### TO DO
The lines needed are those below that contain the word "functions"; copy each one.

★ ★ ★

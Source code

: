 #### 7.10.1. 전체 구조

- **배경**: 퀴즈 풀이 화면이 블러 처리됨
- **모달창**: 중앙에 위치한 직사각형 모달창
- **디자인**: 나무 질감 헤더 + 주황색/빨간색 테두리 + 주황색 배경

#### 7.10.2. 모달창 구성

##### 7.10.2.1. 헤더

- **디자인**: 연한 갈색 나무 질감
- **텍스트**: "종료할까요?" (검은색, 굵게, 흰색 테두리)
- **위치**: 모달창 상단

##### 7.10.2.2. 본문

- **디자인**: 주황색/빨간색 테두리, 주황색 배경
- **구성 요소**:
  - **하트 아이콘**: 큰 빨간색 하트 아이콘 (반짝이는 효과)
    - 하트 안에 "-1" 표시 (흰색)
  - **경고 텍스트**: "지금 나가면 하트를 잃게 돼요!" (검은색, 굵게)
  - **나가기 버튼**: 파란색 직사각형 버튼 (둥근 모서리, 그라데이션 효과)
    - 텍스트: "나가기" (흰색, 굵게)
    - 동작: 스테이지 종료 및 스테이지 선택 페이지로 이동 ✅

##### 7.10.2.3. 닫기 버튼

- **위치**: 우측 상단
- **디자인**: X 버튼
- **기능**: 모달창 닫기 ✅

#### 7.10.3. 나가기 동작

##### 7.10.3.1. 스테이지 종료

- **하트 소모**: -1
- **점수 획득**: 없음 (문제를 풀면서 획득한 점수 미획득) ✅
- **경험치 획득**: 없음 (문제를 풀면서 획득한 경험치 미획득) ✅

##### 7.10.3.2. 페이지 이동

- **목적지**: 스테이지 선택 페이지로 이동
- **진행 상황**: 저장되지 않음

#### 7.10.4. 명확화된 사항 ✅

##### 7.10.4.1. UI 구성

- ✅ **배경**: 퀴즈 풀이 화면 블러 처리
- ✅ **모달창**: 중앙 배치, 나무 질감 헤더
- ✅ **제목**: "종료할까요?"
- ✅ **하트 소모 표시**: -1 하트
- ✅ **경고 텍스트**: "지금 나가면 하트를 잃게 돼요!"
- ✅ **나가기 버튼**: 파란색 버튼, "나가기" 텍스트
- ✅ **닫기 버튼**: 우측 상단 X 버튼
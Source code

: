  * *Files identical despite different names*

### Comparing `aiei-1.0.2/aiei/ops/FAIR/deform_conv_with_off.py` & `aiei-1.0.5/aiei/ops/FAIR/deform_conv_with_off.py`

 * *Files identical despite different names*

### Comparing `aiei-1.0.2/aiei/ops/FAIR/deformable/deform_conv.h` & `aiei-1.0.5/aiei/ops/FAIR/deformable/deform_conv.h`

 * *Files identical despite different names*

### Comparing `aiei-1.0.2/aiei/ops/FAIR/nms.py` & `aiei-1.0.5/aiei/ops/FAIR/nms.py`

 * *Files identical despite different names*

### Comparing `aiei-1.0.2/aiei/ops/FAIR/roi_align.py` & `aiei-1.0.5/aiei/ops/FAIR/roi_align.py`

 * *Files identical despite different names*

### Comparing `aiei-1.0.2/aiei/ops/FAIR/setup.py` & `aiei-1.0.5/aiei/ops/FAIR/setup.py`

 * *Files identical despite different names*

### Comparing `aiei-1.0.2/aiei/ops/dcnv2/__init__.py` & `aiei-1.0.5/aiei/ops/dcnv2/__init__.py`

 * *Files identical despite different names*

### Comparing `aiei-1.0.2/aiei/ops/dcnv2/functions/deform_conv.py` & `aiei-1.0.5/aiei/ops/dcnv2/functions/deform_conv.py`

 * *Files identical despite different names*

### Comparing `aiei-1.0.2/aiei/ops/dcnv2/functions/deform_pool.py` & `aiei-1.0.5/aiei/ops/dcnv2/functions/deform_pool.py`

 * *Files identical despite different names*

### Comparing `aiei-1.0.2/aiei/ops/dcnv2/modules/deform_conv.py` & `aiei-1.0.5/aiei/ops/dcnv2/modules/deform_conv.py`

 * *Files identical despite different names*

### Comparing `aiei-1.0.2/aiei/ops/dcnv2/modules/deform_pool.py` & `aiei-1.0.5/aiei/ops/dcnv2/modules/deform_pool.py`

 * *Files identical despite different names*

★ ★ ★

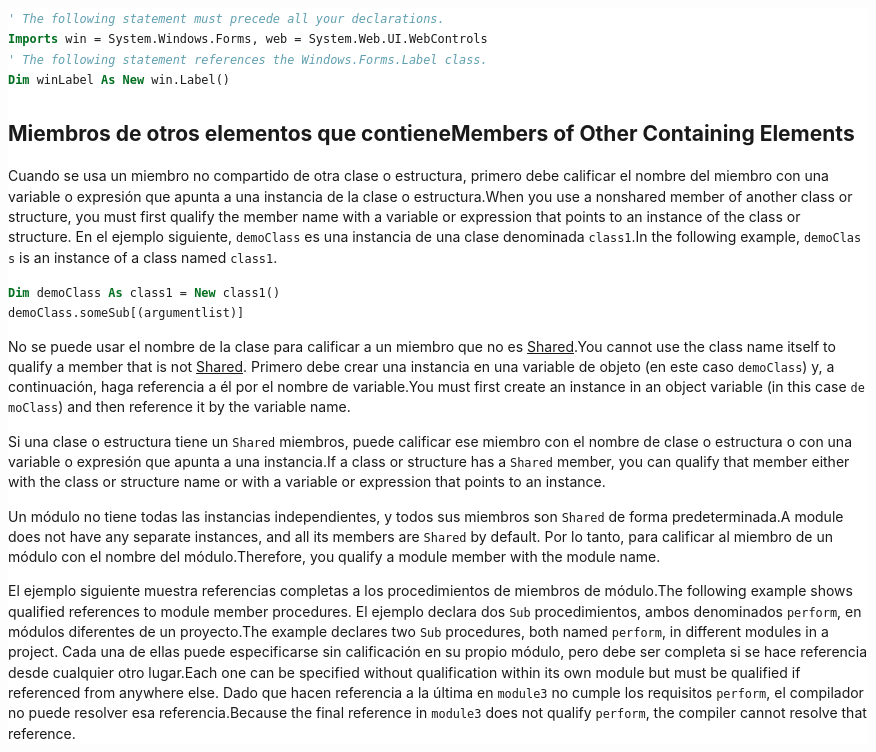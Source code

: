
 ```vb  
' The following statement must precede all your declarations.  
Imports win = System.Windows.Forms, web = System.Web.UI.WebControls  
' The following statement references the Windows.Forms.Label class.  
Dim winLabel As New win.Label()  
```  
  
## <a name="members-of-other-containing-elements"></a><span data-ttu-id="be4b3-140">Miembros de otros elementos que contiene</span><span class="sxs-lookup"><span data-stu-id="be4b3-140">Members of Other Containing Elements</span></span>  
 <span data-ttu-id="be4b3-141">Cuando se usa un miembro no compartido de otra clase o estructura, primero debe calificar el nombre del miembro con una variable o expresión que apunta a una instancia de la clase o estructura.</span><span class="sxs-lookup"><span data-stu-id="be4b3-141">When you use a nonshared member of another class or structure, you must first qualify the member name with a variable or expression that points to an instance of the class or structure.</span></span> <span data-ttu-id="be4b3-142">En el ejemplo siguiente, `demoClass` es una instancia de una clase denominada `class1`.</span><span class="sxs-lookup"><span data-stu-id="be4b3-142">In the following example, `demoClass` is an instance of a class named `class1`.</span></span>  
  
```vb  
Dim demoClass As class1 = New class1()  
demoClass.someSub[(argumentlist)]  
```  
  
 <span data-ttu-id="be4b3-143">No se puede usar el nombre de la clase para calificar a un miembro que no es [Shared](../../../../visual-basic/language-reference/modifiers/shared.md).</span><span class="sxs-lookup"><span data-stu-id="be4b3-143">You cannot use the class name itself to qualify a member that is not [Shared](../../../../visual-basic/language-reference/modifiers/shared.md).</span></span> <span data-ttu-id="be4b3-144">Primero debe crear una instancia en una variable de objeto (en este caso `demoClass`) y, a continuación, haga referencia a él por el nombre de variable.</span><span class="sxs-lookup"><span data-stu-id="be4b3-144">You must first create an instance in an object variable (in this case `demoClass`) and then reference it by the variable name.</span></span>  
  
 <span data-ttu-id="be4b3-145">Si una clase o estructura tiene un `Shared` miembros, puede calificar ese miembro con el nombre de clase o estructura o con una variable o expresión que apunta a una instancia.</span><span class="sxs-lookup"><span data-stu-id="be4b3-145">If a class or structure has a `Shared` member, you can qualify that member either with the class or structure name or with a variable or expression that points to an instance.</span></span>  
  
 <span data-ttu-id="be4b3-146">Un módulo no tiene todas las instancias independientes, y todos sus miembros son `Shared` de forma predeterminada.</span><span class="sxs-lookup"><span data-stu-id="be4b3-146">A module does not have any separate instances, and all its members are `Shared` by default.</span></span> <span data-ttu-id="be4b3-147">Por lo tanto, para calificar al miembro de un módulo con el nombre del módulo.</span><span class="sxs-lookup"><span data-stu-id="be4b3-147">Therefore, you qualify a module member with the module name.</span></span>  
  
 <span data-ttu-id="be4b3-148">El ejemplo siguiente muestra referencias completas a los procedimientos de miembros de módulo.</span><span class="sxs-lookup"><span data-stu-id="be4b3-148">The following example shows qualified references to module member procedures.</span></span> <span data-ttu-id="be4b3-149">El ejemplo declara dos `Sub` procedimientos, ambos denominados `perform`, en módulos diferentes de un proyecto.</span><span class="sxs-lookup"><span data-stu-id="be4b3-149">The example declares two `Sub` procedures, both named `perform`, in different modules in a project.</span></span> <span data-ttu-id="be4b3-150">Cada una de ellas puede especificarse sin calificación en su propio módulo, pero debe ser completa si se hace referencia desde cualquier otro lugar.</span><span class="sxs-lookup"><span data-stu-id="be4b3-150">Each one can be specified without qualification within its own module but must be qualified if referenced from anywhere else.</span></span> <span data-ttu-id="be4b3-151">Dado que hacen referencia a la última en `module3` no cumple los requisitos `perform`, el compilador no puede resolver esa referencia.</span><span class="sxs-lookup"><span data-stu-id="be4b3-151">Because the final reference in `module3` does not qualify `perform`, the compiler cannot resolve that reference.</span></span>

★ ★ ★

### ANSWER SECTION
### Comparing `aiei-1.0.2/aiei/ops/dcnv2/functions/deform_conv.py` & `aiei-1.0.5/aiei/ops/dcnv2/functions/deform_conv.py`
### Comparing `aiei-1.0.2/aiei/ops/dcnv2/functions/deform_pool.py` & `aiei-1.0.5/aiei/ops/dcnv2/functions/deform_pool.py`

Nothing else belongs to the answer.